5. The Great Hunt by Robert Jordan
I've been meaning to read Robert Jordan for 10+ years.  I tried when I was younger, but couldn't get past the 300 or so pages in the Eye of the World describing a town I have yet to return to in the other books.  I've been listening to them, which has made the over wordiness and ly adverbs and constant repetition of characterizations (braid tugging, yo) less annoying.  As a whole, the story is a pleasure.  This one has been my favorite so far.  



4. Legion by Brandon Sanderson (and Emperor's Soul)
 If you've ever spent more than five minutes talking books with me, you'll know that I have a slight Sanderson obsession.  And by slight I mean fangirl squeeing stalkerishness.  Originally I was just going to talk about Legion, but since Amazon sells the two of them together I thought I would as well.  Legion is a brilliant novella in a very different style from what I've read of Sanderson.  It's fun and fast and out of the magical realms Sanderson usually writes in.  Emperor's Soul, on the other hand, is set in a magical world.  The magic system is intriguing, the writing lovely, and the story fast and fabulous.  I really hope I see more novellas out by Brandon,  not only because I freaking LOVE him, but because it allows me, as a reader, to explore in other genres.
  
3. Partials by Dan Wells
When Dan tweeted that Partials was on sale on kindle, I couldn't help myself.  Having heard about the writing process on Writing Excuses I went in with eyes open and slightly jaded with the inundation of YA dystopian novels.  Folks, this one does it best.  It's well researched, driven, and just an excellent piece of literature.  It's clear that Dan did his footwork while writing this, and it lacks the glaring plot holes of the Hungervergentium novels.  I liked it so much, I spent $12 dollars for the kindle version of the sequel so I could read it immediately.  Yeah, it was that good.

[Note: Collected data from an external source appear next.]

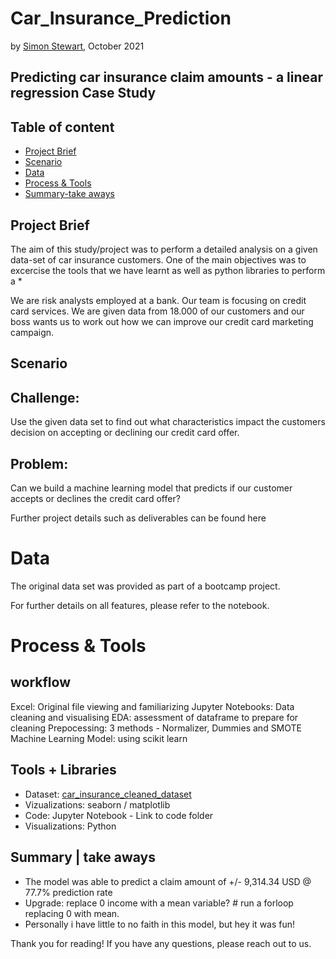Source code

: # Car_Insurance_Prediction

by [Simon Stewart](https://github.com/nomaditect), October 2021


## Predicting car insurance claim amounts - a linear regression Case Study

## Table of content
- [Project Brief](https://github.com/nomaditect/nomaditect_portfolio/tree/main/highlighted_projects/Car_Insurance_Analysis#project-brief)
- [Scenario](https://github.com/nomaditect/nomaditect_portfolio/tree/main/highlighted_projects/Car_Insurance_Analysis#scenario)
- [Data](https://github.com/nomaditect/nomaditect_portfolio/tree/main/highlighted_projects/Car_Insurance_Analysis#data)
- [Process & Tools](https://github.com/nomaditect/nomaditect_portfolio/tree/main/highlighted_projects/Car_Insurance_Analysis#process--tools)
- [Summary-take aways](https://github.com/nomaditect/nomaditect_portfolio/tree/main/highlighted_projects/Car_Insurance_Analysis#Summary)

## Project Brief

The aim of this study/project was to perform a detailed analysis on a given data-set of car insurance customers. One of the main objectives was to excercise the tools that we have learnt as well as python libraries to perform a 
* 

We are risk analysts employed at a bank. Our team is focusing on credit card services. We are given data from 18.000 of our customers and our boss wants us to work out how we can improve our credit card marketing campaign.

## Scenario

## Challenge: 
Use the given data set to find out what characteristics impact the customers decision on accepting or declining our credit card offer.

## Problem: 
Can we build a machine learning model that predicts if our customer accepts or declines the credit card offer?


Further project details such as deliverables can be found here

# Data

The original data set was provided as part of a bootcamp project.

For further details on all features, please refer to the notebook.

# Process & Tools

## workflow

Excel: Original file viewing and familiarizing
Jupyter Notebooks: Data cleaning and visualising
EDA: assessment of dataframe to prepare for cleaning
Prepocessing: 3 methods - Normalizer, Dummies and SMOTE
Machine Learning Model: using scikit learn

## Tools + Libraries

* Dataset: [car_insurance_cleaned_dataset](https://github.com/nomaditect/nomaditect_portfolio/tree/main/highlighted_projects/Car_Insurance_Analysis/Datasets)
* Vizualizations: seaborn / matplotlib
* Code: Jupyter Notebook - Link to code folder
* Visualizations: Python

## Summary | take aways

* The model was able to predict a claim amount of +/- 9,314.34 USD @ 77.7% prediction rate
* Upgrade: replace 0 income with a mean variable? # run a forloop replacing 0 with mean.
* Personally i have little to no faith in this model, but hey it was fun!


Thank you for reading!
If you have any questions, please reach out to us.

2. Daughter of Smoke and Bone by Laini Taylor
This book was actually recommended by Mary Robinette Kowal via twitter.  I listened to this one as well and really enjoyed it.  It subverted a lot of tropes (though it was definitely a slow build) and I loved the MC. On top of an intriguing unfold, her sentences are luxurious and gorgeous.  Worth a read!





1. Shades of Milk and Honey by Mary Robinette Kowal
As a rabid fan of Writing Excuses, I've been going through and reading everything that the authors have written.  I've read several of Mary's short stories, but nothing compares to her completed work.  Jane Austen with magic and excellently done.  I actually listened to it with audible, but now need to own all of her books so that I can have her sign them.  The sequel is even better (Glamour in Glass) but I haven't finished it yet so I can't count it.  READ THIS BOOK.  And bonus?  Our second son is named for Mr. Vincent.




In the interest of full disclosure, this post contains affiliate links.  That means if you buy one of the books by clicking on the links in the pictures, I get a handful of pennies which help fund the buying of MORE books.  Click or don't click, you should still read these books!